**Problem:**
Should the word "Science" occur in a line of the records, copy that line.

Saved entries

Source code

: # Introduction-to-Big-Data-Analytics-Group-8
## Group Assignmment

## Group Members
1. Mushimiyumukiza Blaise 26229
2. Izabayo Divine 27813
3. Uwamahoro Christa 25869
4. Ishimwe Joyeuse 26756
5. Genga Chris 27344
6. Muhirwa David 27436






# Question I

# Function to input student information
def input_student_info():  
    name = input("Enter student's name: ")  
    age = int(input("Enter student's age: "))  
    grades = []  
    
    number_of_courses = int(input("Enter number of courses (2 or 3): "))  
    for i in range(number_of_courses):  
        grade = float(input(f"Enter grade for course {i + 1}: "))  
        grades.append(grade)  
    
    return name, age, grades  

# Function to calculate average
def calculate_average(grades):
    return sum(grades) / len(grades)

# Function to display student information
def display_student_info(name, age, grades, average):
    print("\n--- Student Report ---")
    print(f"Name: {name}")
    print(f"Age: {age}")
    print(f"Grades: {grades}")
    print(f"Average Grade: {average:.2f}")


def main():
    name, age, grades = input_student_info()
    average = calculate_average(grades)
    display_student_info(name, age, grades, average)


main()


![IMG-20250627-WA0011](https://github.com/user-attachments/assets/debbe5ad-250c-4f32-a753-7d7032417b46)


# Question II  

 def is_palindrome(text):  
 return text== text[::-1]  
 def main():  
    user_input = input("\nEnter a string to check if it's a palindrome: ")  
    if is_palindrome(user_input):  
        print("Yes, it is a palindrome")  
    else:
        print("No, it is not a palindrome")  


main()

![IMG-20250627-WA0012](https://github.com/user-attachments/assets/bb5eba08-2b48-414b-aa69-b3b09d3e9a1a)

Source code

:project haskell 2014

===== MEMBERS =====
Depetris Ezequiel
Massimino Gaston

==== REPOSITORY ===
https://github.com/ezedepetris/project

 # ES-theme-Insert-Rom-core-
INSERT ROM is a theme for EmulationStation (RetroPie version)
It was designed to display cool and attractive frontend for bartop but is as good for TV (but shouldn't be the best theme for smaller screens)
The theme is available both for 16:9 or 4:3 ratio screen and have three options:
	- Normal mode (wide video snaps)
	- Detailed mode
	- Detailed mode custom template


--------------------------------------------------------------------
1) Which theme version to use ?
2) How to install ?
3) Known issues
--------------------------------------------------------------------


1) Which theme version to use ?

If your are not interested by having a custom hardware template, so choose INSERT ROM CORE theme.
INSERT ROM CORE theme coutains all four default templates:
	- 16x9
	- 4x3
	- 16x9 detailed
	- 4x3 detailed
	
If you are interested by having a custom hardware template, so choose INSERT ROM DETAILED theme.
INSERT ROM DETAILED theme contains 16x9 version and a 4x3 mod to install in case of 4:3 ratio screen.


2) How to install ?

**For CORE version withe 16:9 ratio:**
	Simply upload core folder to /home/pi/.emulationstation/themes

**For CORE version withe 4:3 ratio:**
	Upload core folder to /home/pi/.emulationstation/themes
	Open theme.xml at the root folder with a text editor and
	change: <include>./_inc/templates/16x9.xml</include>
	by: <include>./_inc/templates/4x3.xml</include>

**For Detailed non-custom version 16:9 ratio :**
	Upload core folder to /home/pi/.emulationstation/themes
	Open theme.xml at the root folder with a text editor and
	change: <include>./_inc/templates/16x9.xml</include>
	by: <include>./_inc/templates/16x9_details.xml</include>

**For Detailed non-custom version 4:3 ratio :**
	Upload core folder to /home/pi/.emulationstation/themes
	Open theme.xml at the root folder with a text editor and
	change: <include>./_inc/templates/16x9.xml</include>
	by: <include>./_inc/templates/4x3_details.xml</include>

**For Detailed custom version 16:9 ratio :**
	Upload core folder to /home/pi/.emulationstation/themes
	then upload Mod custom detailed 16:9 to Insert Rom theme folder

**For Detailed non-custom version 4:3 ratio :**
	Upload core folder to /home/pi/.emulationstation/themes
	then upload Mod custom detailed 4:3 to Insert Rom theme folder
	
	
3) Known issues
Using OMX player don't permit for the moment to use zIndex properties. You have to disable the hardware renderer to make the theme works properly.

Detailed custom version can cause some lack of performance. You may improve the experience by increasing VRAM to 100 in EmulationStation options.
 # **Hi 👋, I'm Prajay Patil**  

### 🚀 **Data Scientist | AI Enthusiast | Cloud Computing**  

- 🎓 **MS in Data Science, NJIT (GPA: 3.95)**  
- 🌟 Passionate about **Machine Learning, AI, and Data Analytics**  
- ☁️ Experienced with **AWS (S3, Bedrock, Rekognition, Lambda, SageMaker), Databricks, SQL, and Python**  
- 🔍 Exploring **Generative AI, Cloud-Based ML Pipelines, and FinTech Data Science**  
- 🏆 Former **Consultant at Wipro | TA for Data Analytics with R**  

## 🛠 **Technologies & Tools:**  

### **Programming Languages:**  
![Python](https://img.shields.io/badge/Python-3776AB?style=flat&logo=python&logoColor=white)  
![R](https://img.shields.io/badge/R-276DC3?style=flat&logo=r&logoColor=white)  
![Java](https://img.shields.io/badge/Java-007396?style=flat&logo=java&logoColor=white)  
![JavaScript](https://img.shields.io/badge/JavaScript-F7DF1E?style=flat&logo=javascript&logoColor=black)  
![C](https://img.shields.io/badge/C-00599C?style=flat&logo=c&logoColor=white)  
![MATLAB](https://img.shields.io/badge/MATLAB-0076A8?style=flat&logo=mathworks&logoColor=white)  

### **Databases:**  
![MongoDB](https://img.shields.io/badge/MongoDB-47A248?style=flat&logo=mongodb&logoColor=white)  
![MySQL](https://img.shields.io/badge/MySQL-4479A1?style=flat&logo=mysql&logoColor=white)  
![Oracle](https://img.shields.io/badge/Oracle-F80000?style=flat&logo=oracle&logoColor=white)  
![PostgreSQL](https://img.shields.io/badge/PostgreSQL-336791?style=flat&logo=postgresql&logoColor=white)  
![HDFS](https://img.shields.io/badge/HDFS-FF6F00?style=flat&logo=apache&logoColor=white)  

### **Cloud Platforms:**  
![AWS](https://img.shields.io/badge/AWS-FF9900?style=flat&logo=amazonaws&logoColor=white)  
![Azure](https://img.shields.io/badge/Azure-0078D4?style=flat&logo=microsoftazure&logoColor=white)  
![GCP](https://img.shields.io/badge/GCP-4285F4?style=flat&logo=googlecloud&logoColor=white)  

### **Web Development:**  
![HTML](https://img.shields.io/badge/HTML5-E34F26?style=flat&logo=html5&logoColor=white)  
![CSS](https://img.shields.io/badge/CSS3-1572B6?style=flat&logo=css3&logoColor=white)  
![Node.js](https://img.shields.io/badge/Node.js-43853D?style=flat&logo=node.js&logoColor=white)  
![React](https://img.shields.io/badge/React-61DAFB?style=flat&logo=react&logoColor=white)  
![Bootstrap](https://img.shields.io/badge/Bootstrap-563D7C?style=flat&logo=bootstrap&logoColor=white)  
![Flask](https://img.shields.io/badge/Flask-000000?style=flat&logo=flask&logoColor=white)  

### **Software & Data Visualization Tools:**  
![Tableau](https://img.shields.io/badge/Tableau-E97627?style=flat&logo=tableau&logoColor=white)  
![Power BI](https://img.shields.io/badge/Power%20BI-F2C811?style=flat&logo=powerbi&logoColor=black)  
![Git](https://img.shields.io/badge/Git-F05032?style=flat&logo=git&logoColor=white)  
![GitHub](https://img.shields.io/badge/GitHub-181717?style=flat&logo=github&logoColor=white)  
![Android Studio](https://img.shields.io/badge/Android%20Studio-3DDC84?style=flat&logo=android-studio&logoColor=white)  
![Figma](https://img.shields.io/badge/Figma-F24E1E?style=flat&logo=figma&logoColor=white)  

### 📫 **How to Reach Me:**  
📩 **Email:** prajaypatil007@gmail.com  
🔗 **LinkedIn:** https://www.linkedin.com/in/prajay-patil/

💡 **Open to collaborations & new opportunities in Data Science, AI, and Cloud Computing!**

**Response:**
- 🎓 **MS in Data Science, NJIT (GPA: 3.95)**  
- 🔍 Exploring **Generative AI, Cloud-Based ML Pipelines, and FinTech Data Science**  
💡 **Open to collaborations & new opportunities in Data Science, AI, and Cloud Computing!**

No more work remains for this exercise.